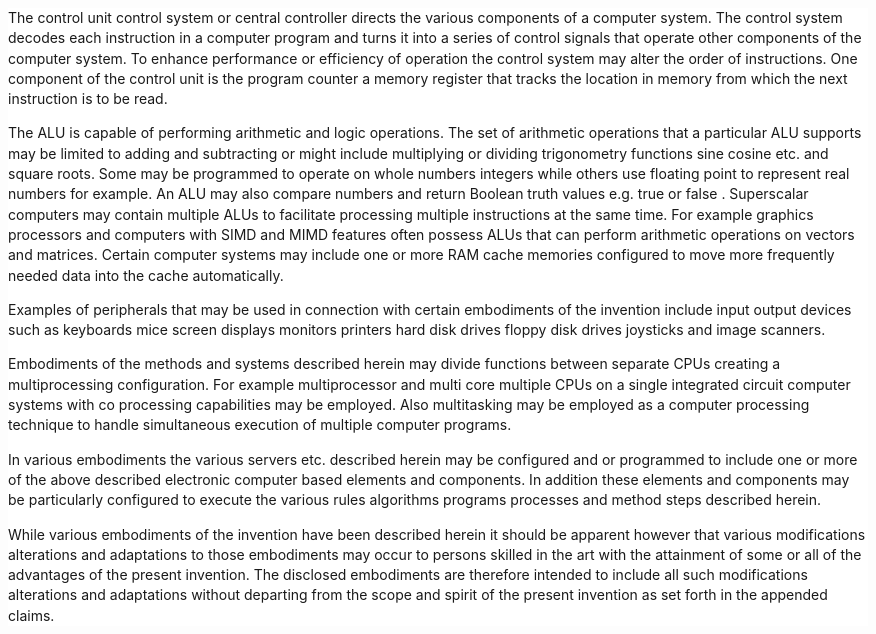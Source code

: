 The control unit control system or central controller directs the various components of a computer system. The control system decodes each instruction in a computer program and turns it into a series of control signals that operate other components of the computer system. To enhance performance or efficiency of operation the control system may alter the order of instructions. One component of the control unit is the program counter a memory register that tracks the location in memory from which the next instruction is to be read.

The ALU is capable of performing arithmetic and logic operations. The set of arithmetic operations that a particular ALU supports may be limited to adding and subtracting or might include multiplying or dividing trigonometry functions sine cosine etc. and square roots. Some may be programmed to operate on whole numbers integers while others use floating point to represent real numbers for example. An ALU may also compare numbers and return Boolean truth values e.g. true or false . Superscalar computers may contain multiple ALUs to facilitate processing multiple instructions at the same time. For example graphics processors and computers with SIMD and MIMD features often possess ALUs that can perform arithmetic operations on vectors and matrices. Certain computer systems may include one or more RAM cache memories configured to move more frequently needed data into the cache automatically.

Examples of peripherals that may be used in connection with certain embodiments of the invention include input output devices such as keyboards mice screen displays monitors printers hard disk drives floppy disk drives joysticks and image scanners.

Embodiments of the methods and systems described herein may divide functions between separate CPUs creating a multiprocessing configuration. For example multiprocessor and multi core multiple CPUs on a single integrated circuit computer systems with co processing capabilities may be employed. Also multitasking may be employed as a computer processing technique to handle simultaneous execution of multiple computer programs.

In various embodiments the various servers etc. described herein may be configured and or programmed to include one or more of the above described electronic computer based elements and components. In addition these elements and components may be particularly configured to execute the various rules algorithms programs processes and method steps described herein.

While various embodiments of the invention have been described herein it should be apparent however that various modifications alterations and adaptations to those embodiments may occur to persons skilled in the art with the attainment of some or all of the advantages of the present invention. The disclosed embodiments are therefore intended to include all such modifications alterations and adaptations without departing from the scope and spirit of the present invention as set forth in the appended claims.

**Your goal**
Transcribe the records above from the line holding "The ALU is capable" down to the line holding "Embodiments of the methods", inclusive, without adding anything.

**Problem solution**
The ALU is capable of performing arithmetic and logic operations. The set of arithmetic operations that a particular ALU supports may be limited to adding and subtracting or might include multiplying or dividing trigonometry functions sine cosine etc. and square roots. Some may be programmed to operate on whole numbers integers while others use floating point to represent real numbers for example. An ALU may also compare numbers and return Boolean truth values e.g. true or false . Superscalar computers may contain multiple ALUs to facilitate processing multiple instructions at the same time. For example graphics processors and computers with SIMD and MIMD features often possess ALUs that can perform arithmetic operations on vectors and matrices. Certain computer systems may include one or more RAM cache memories configured to move more frequently needed data into the cache automatically.

Examples of peripherals that may be used in connection with certain embodiments of the invention include input output devices such as keyboards mice screen displays monitors printers hard disk drives floppy disk drives joysticks and image scanners.

Embodiments of the methods and systems described herein may divide functions between separate CPUs creating a multiprocessing configuration. For example multiprocessor and multi core multiple CPUs on a single integrated circuit computer systems with co processing capabilities may be employed. Also multitasking may be employed as a computer processing technique to handle simultaneous execution of multiple computer programs.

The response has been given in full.